_What you should do_. In the material below, print every line exactly and omit the pictures.

_Data to process_.
· · · · · · ·
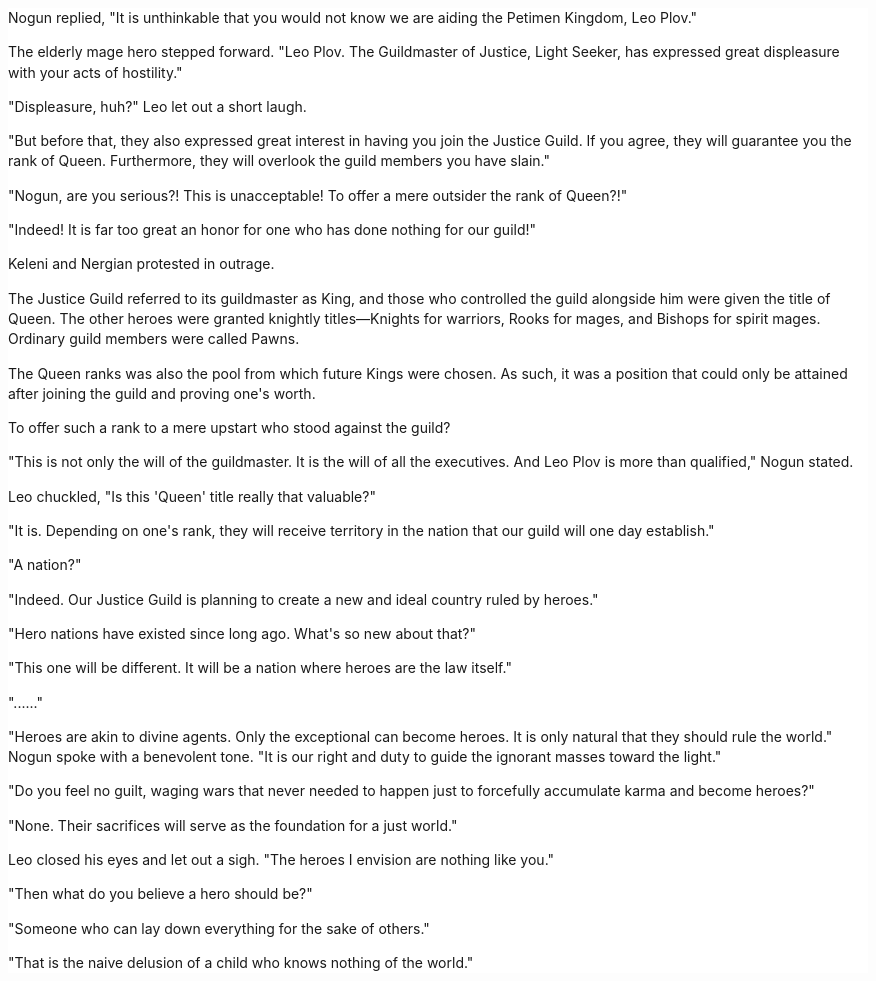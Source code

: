 Nogun replied, "It is unthinkable that you would not know we are aiding the Petimen Kingdom, Leo Plov."

The elderly mage hero stepped forward. "Leo Plov. The Guildmaster of Justice, Light Seeker, has expressed great displeasure with your acts of hostility."

"Displeasure, huh?" Leo let out a short laugh.

"But before that, they also expressed great interest in having you join the Justice Guild. If you agree, they will guarantee you the rank of Queen. Furthermore, they will overlook the guild members you have slain."

"Nogun, are you serious?! This is unacceptable! To offer a mere outsider the rank of Queen?!"

"Indeed! It is far too great an honor for one who has done nothing for our guild!"

Keleni and Nergian protested in outrage.

The Justice Guild referred to its guildmaster as King, and those who controlled the guild alongside him were given the title of Queen. The other heroes were granted knightly titles—Knights for warriors, Rooks for mages, and Bishops for spirit mages. Ordinary guild members were called Pawns.

The Queen ranks was also the pool from which future Kings were chosen. As such, it was a position that could only be attained after joining the guild and proving one's worth.

To offer such a rank to a mere upstart who stood against the guild?

"This is not only the will of the guildmaster. It is the will of all the executives. And Leo Plov is more than qualified," Nogun stated.

Leo chuckled, "Is this 'Queen' title really that valuable?"

"It is. Depending on one's rank, they will receive territory in the nation that our guild will one day establish."

"A nation?"

"Indeed. Our Justice Guild is planning to create a new and ideal country ruled by heroes."

"Hero nations have existed since long ago. What's so new about that?"

"This one will be different. It will be a nation where heroes are the law itself."

"......"

"Heroes are akin to divine agents. Only the exceptional can become heroes. It is only natural that they should rule the world." Nogun spoke with a benevolent tone. "It is our right and duty to guide the ignorant masses toward the light."

"Do you feel no guilt, waging wars that never needed to happen just to forcefully accumulate karma and become heroes?"

"None. Their sacrifices will serve as the foundation for a just world."

Leo closed his eyes and let out a sigh. "The heroes I envision are nothing like you."

"Then what do you believe a hero should be?"

"Someone who can lay down everything for the sake of others."

"That is the naive delusion of a child who knows nothing of the world."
· · · · · · ·
_Response for this exercise_.
Source code

: Nogun replied, "It is unthinkable that you would not know we are aiding the Petimen Kingdom, Leo Plov."

The elderly mage hero stepped forward. "Leo Plov. The Guildmaster of Justice, Light Seeker, has expressed great displeasure with your acts of hostility."

"Displeasure, huh?" Leo let out a short laugh.

"But before that, they also expressed great interest in having you join the Justice Guild. If you agree, they will guarantee you the rank of Queen. Furthermore, they will overlook the guild members you have slain."

"Nogun, are you serious?! This is unacceptable! To offer a mere outsider the rank of Queen?!"

"Indeed! It is far too great an honor for one who has done nothing for our guild!"

Keleni and Nergian protested in outrage.

The Justice Guild referred to its guildmaster as King, and those who controlled the guild alongside him were given the title of Queen. The other heroes were granted knightly titles—Knights for warriors, Rooks for mages, and Bishops for spirit mages. Ordinary guild members were called Pawns.

The Queen ranks was also the pool from which future Kings were chosen. As such, it was a position that could only be attained after joining the guild and proving one's worth.

To offer such a rank to a mere upstart who stood against the guild?

"This is not only the will of the guildmaster. It is the will of all the executives. And Leo Plov is more than qualified," Nogun stated.

Leo chuckled, "Is this 'Queen' title really that valuable?"

"It is. Depending on one's rank, they will receive territory in the nation that our guild will one day establish."

"A nation?"

"Indeed. Our Justice Guild is planning to create a new and ideal country ruled by heroes."

"Hero nations have existed since long ago. What's so new about that?"

"This one will be different. It will be a nation where heroes are the law itself."

"......"

"Heroes are akin to divine agents. Only the exceptional can become heroes. It is only natural that they should rule the world." Nogun spoke with a benevolent tone. "It is our right and duty to guide the ignorant masses toward the light."

"Do you feel no guilt, waging wars that never needed to happen just to forcefully accumulate karma and become heroes?"

"None. Their sacrifices will serve as the foundation for a just world."

Leo closed his eyes and let out a sigh. "The heroes I envision are nothing like you."

"Then what do you believe a hero should be?"

"Someone who can lay down everything for the sake of others."

"That is the naive delusion of a child who knows nothing of the world."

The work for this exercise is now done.